Resiliency of Fisherfolks on Safety Measures in the Municipality of Balatan, Camarines Sur Philippines

Resiliency of Fisherfolks on Safety Measures in the Municipality of Balatan, Camarines Sur Philippines

  • Carlos C Epres, MBA
  • Marilou D. Tino, PhD
  • Jane V. Benigay, EdL
  • Jim Conrad Mirabueno
  • 409-414
  • Dec 2, 2023
  • Environment

Resiliency of Fisherfolks on Safety Measures in the Municipality of Balatan, Camarines Sur Philippines

1Carlos C Epres, MBA, 2Marilou D. Tino, PhD, 3Jane V. Benigay, EdL, 4Jim Conrad Mirabueno

1Dean, College of Maritime Education, University of Saint Anthony (USANT), Iriga City, Philippines

2Research Director, USANT, Iriga City, Philippines,

3Head, Quality Assurance, Iriga City, Philippines,

4Faculty, College of Maritime Education, USANT, Iriga City, Philippines

DOI: https://dx.doi.org/10.47772/IJRISS.2023.7011032

Received: 11 October 2023; Revised: 27 October 2023; Accepted: 31 October 2023; Published: 02 December 2023

INTRODUCTION

The promotion of sustainable shipping and sustainable maritime development is one of the major priorities of the International Maritime Organization (IMO) in the coming years.1 Safety measures for fisherfolk are essential prior to and during fishing to prevent any accident or emergency at sea. Fisherfolk and fishing boat owners should follow government rules and regulations such as BFAR Republic Act No. 8550, also known as “The Philippine Fisheries Code of 1998” under Section 1, which is an act providing for the development, management, and conservation of the fisheries and aquatic resources, integrating all laws pertinent thereto, and other purposes.2 One way to improve safety measures for small fisherfolk is to develop regulations to be followed by all fishing boats before and after fishing.

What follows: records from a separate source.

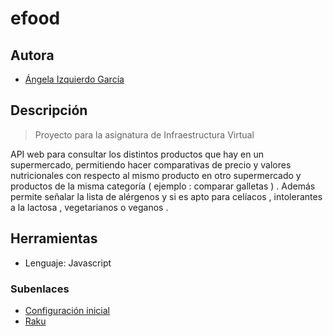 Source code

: # efood

## Autora

- [Ángela Izquierdo García](https://github.com/angelaig-ugr)

## Descripción

> Proyecto para la asignatura de Infraestructura Virtual 

API web para consultar los distintos productos que hay en un supermercado, permitiendo hacer comparativas de precio y valores nutricionales con respecto al mismo producto en otro supermercado y productos de la misma categoría ( ejemplo : comparar galletas ) . Además permite señalar la lista de alérgenos y si es apto para celíacos , intolerantes a la lactosa , vegetarianos o veganos .


## Herramientas

- Lenguaje: Javascript

### Subenlaces
- [Configuración inicial](docs/git.md)
- [Raku](docs/herramientas.md)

Safety of life at sea (SOLAS) is equally important among fisherfolk. The lives of fishermen are at stake every time a typhoon occurs. Their primary source of living is halted due to inclement weather. Especially when typhoons Rolly and Ulysses hit the Philippines in 2020, leaving at least 20 people dead and its wake displacing 89,000 citizens in Albay and affecting almost two million people across 26 provinces in the island of Luzon, including Camarines Sur. The Bicol Region bore the brunt of the typhoon’s violent winds and torrential rains, blowing away roofs, toppling structures, and causing severe flooding and landslides, which impacted the fishermen of Balatan, Camarines Sur (Balaan, 2021)3.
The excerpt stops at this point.